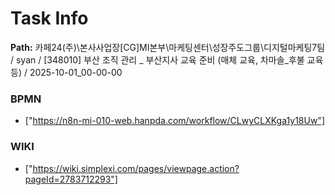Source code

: # Task Info

**Path:** 카페24(주)\본사사업장\[CG]MI본부\마케팅센터\성장주도그룹\디지털마케팅7팀 / syan / [348010] 부산 조직 관리 _ 부산지사 교육 준비 (매체 교육, 차마솔_후불 교육 등) / 2025-10-01_00-00-00

### BPMN
- ["https://n8n-mi-010-web.hanpda.com/workflow/CLwyCLXKga1y18Uw"]

### WIKI
- ["https://wiki.simplexi.com/pages/viewpage.action?pageId=2783712293"]

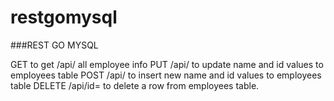 # restgomysql
###REST GO MYSQL

GET to get /api/ all employee info
PUT  /api/ to update name and id values to employees table
POST  /api/ to insert new name and id values to employees table
DELETE /api/id=<id number> to delete a row from employees table.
....................
Beginning with the line where "# restgomysql" appears, restate word for word every line down to the last one in the data, but keep the pictures out.

> [FINAL ANSWER]:
 # restgomysql
###REST GO MYSQL

GET to get /api/ all employee info
PUT  /api/ to update name and id values to employees table
POST  /api/ to insert new name and id values to employees table
DELETE /api/id=<id number> to delete a row from employees table.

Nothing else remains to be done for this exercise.